Heute kam man in "Grzimeks Tierleben" und anderen Tierenzyklopädien ausführliche Beschreibungen der "Margay", die auch "Langschwanzkatze" oder "Baumozelot" genannt wird, nachlesen. Selbst im allerneusten Informationsmittel, dem Internet, findet man sie. Im letzteren allerdings nur in der Reihe der aussterbenden Arten. Welch ein Menetekel!
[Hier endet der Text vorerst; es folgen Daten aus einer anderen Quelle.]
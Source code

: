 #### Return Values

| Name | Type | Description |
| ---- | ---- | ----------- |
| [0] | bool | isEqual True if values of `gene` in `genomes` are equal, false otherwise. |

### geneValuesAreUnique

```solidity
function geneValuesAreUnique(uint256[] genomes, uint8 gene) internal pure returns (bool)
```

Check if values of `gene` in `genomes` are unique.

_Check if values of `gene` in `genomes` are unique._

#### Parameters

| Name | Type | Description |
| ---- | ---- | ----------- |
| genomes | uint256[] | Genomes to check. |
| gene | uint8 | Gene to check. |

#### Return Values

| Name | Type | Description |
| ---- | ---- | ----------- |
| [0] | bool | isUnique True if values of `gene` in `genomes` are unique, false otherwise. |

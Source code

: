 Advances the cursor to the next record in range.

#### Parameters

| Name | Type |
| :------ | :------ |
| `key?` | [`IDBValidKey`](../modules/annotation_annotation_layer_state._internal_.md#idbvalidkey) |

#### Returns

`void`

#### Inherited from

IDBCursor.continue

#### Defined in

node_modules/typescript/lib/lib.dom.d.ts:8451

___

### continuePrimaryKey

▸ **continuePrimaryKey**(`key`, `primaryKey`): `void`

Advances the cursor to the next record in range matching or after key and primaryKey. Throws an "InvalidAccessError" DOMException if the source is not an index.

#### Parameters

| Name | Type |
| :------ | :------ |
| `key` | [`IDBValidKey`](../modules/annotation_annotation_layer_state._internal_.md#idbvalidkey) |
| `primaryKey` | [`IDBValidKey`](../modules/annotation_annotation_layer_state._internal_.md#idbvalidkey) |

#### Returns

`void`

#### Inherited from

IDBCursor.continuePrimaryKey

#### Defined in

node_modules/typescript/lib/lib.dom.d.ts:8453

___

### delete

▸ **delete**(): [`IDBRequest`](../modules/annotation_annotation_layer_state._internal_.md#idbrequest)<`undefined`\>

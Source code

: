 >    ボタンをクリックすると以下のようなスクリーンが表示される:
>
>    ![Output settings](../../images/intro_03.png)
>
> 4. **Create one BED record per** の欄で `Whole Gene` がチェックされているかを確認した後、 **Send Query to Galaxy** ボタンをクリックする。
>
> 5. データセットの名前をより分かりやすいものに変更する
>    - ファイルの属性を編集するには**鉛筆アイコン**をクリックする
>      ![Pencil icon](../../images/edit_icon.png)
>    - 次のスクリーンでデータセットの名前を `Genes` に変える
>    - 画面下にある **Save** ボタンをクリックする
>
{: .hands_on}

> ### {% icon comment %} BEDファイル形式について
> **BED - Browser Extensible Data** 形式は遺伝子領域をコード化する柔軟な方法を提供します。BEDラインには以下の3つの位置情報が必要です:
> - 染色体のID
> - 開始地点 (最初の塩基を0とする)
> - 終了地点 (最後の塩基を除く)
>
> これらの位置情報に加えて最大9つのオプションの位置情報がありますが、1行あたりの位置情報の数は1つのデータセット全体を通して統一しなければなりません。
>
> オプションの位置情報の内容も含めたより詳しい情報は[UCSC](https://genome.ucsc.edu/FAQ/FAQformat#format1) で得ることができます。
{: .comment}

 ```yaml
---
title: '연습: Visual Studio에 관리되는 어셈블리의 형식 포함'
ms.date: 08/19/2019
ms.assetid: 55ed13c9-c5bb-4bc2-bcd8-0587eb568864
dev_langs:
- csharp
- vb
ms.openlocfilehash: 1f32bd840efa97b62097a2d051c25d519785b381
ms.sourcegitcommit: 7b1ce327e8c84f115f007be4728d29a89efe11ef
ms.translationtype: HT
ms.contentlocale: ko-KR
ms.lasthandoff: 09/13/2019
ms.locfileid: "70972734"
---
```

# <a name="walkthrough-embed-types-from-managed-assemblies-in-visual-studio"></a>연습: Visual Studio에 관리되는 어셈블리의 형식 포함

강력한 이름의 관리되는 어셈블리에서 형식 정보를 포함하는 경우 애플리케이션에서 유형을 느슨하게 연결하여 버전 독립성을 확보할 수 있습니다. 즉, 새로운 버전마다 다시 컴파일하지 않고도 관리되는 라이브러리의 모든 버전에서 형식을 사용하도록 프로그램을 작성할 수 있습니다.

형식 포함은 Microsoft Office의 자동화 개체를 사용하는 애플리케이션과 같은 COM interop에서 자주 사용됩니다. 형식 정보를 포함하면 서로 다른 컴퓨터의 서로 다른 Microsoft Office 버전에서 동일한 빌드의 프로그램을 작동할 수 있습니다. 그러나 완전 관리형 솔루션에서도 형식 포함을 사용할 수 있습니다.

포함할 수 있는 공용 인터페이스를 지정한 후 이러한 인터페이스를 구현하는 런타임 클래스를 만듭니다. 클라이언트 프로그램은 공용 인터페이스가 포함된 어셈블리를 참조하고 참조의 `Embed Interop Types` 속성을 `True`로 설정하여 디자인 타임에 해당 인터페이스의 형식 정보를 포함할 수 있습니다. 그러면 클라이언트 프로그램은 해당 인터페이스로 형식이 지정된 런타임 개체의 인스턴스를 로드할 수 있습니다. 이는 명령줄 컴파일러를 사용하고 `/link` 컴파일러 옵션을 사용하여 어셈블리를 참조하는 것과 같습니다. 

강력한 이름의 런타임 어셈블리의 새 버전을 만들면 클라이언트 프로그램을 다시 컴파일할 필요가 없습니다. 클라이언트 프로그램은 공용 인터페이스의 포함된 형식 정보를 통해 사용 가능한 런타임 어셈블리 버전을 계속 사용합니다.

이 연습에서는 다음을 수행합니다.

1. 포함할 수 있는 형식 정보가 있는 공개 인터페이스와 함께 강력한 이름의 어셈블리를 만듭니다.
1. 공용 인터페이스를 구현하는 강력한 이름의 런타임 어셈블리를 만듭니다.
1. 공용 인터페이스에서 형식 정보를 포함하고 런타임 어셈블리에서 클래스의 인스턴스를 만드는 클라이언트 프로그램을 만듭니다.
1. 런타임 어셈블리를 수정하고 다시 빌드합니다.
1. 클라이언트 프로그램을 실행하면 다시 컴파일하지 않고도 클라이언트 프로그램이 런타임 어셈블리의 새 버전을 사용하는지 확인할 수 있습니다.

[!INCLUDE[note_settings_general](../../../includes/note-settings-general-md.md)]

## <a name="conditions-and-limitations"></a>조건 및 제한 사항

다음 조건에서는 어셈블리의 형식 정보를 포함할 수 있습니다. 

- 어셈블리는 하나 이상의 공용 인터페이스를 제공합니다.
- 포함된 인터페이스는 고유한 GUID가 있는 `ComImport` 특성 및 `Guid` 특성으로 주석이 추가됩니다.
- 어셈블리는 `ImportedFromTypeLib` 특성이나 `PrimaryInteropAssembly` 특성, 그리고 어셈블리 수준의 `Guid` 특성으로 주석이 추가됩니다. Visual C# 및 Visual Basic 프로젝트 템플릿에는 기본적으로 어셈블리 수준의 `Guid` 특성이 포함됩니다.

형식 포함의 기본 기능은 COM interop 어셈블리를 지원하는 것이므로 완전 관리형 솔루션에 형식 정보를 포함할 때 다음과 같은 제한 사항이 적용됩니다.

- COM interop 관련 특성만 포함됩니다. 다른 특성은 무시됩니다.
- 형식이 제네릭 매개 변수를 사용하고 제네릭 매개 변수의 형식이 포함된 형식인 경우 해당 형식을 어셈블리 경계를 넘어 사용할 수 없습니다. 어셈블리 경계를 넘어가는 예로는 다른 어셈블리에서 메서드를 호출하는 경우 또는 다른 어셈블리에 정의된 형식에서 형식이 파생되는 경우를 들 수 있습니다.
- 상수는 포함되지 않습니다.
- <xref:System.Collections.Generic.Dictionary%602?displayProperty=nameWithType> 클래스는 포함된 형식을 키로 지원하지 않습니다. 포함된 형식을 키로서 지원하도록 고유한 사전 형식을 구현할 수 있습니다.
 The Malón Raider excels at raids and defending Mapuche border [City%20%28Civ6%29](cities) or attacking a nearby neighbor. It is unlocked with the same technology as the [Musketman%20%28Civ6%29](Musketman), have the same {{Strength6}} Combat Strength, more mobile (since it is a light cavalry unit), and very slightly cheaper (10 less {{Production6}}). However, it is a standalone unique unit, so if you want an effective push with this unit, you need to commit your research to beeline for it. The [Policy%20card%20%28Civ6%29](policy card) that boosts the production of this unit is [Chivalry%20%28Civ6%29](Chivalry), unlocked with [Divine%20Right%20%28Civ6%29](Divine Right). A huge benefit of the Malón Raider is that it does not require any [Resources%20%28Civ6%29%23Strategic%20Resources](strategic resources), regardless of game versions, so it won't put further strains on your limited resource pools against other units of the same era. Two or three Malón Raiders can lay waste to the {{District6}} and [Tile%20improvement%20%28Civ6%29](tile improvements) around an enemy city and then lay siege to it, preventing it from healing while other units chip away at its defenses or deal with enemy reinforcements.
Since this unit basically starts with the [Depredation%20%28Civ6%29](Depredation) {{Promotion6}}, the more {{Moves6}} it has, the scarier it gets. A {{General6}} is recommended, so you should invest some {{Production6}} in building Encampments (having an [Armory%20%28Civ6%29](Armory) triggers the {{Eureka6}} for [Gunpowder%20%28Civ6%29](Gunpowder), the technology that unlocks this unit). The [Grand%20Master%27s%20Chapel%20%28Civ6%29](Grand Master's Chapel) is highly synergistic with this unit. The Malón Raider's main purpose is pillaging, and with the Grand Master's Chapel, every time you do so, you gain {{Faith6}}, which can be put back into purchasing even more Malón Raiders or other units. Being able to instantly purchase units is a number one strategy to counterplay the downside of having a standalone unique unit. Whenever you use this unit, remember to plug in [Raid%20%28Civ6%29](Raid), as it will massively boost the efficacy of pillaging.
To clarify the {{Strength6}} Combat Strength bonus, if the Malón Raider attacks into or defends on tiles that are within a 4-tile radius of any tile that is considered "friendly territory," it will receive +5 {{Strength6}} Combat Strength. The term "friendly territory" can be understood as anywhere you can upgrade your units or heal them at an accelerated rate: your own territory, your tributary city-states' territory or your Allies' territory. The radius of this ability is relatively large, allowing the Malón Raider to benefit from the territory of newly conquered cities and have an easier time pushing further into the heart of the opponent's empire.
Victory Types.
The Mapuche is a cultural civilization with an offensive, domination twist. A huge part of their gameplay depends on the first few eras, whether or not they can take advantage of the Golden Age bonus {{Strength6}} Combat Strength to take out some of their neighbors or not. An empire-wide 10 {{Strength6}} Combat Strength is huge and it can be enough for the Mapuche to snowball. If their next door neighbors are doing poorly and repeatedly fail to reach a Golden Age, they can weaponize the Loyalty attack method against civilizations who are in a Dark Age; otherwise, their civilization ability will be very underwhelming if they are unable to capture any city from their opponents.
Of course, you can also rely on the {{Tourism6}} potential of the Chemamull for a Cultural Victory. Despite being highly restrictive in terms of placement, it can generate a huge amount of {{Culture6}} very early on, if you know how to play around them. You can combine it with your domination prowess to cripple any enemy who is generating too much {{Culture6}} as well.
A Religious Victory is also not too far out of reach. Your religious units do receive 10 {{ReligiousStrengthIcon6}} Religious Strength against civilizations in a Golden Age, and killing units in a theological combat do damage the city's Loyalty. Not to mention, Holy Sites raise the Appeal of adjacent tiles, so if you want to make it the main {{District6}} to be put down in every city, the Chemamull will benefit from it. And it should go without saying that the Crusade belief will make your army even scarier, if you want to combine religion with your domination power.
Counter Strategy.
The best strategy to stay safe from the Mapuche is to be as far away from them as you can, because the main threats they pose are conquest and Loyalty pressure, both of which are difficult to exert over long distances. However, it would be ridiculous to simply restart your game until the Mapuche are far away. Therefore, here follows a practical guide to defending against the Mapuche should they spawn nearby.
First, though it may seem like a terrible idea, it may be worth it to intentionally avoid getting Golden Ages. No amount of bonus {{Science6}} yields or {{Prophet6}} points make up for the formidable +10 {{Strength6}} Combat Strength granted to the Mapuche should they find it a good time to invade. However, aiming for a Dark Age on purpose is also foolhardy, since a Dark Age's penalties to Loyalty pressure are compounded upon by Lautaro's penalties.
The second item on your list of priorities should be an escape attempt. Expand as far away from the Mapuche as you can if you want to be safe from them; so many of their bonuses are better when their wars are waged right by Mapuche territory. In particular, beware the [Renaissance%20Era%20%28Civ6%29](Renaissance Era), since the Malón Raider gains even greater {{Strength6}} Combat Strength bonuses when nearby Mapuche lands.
In der Zeit, über die ich erzähle, vor etwa vierzig Jahren, waren die südamerikanischen Wildkatzen noch nicht vollständig registriert, etwa zehn Jahre später beschrieb Professor Grzimek sie als erster in seiner Enzyklopädie und heute, während ich dieses Buch aufs neue bearbeite (ein alter Entwurf davon liegt seit zwölf Jahren ungenützt in meiner Schublade), muss ich mich mit Informationen über Restbestände der Wildkatzen begnügen, die als Spezies bereits fast aufgegeben sind. Der korrekte lateinische Name der Baumozelots ist "Leopardus wiedi" und Dr. Grzimek beruft sich bei der Beschreibung hauptsächlich auf die beiden Baumozelots von Professor Leyhausen, von denen ich im Laufe dieser Geschichte noch erzählen werde. Aber "Grzimeks Tierleben" gibt es erst seit 1970 und wir lebten noch im Jahre 1961 und die beiden Baumozelots von Professor Leyhausen, die später im "Max-Planck-Institut" leben würden, waren zu dem Zeitpunkt noch gar nicht geboren.

Es geht zwar noch weiter, aber ...

Dies war der Anfang des 3. Kapitels "Kleine Buena" aus dem Buch "Die zahmen Wilden und die wilden Zahmen" von Maria Falkena-Röhrle. Wer wissen möchte, wie dieses Kapitel weitergeht, sollte das Buch erwerben ;)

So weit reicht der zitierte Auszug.